**What you have to do:**
What must be handed in is the entire listing, exactly as written, with no pictures.

**Task input:**
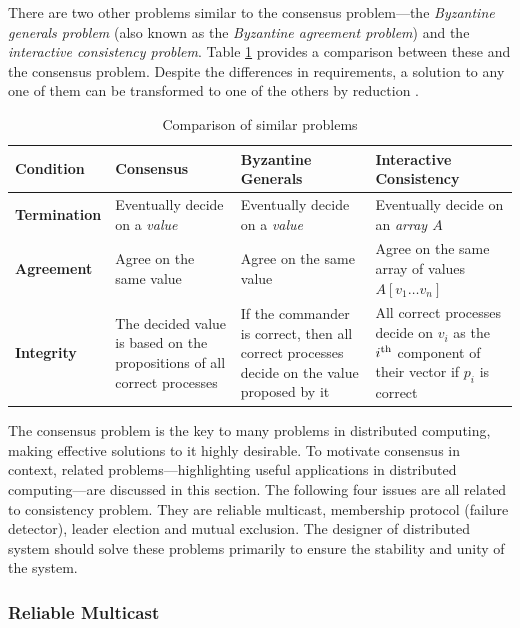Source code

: \documentclass[12pt, a4paper]{article}
\begin{document}
There are two other problems similar to the consensus problem---the
\textit{Byzantine generals problem} (also known as the \textit{Byzantine
agreement problem}) and the \textit{interactive consistency problem}. Table
\ref{tab:dbtap} provides a comparison between these and the consensus problem.
Despite the differences in requirements, a solution to any one of them can be
transformed to one of the others by reduction \cite{fischer1983consensus}.

\begin{table}[htp]
  \centering
  \begin{tabularx}{\linewidth}{%
    l%
    >{\raggedright\arraybackslash}X%
    >{\raggedright\arraybackslash}X%
    >{\raggedright\arraybackslash}X}
  \toprule
  Condition & Consensus & Byzantine Generals & Interactive Consistency \\
  \midrule
  \textbf{Termination} & Eventually decide on a \textit{value}
    & Eventually decide on a \textit{value}
    & Eventually decide on an \textit{array $A$} \\
  \addlinespace
  \textbf{Agreement} & Agree on the same value
    & Agree on the same value
    & Agree on the same array of values $A[v_{1} \ldots v_{n}]$ \\
  \addlinespace
  \textbf{Integrity}
    & The decided value is based on the propositions of all correct processes
    & If the commander is correct, then all correct processes decide on the
      value proposed by it
    & All correct processes decide on $v_{i}$ as the $i\textsuperscript{th}$
      component of their vector if $p_{i}$ is correct \\
  \bottomrule
\end{tabularx}
  \caption{Comparison of similar problems}
  \label{tab:dbtap}
\end{table}

The consensus problem is the key to many problems in distributed computing,
making effective solutions to it highly desirable\cite{fritzke2001consensus}. To
motivate consensus in context, related problems—highlighting useful applications
in distributed computing—are discussed in this section. The following four
issues are all related to consistency problem. They are reliable multicast,
membership protocol (failure detector), leader election and mutual exclusion.
The designer of distributed system should solve these problems primarily to
ensure the stability and unity of the system.

\subsubsection{Reliable Multicast}
\end{document}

**Exercise solution:**
Source code

: \documentclass[12pt, a4paper]{article}
\begin{document}
There are two other problems similar to the consensus problem---the
\textit{Byzantine generals problem} (also known as the \textit{Byzantine
agreement problem}) and the \textit{interactive consistency problem}. Table
\ref{tab:dbtap} provides a comparison between these and the consensus problem.
Despite the differences in requirements, a solution to any one of them can be
transformed to one of the others by reduction \cite{fischer1983consensus}.

\begin{table}[htp]
  \centering
  \begin{tabularx}{\linewidth}{%
    l%
    >{\raggedright\arraybackslash}X%
    >{\raggedright\arraybackslash}X%
    >{\raggedright\arraybackslash}X}
  \toprule
  Condition & Consensus & Byzantine Generals & Interactive Consistency \\
  \midrule
  \textbf{Termination} & Eventually decide on a \textit{value}
    & Eventually decide on a \textit{value}
    & Eventually decide on an \textit{array $A$} \\
  \addlinespace
  \textbf{Agreement} & Agree on the same value
    & Agree on the same value
    & Agree on the same array of values $A[v_{1} \ldots v_{n}]$ \\
  \addlinespace
  \textbf{Integrity}
    & The decided value is based on the propositions of all correct processes
    & If the commander is correct, then all correct processes decide on the
      value proposed by it
    & All correct processes decide on $v_{i}$ as the $i\textsuperscript{th}$
      component of their vector if $p_{i}$ is correct \\
  \bottomrule
\end{tabularx}
  \caption{Comparison of similar problems}
  \label{tab:dbtap}
\end{table}

The consensus problem is the key to many problems in distributed computing,
making effective solutions to it highly desirable\cite{fritzke2001consensus}. To
motivate consensus in context, related problems—highlighting useful applications
in distributed computing—are discussed in this section. The following four
issues are all related to consistency problem. They are reliable multicast,
membership protocol (failure detector), leader election and mutual exclusion.
The designer of distributed system should solve these problems primarily to
ensure the stability and unity of the system.

\subsubsection{Reliable Multicast}
\end{document}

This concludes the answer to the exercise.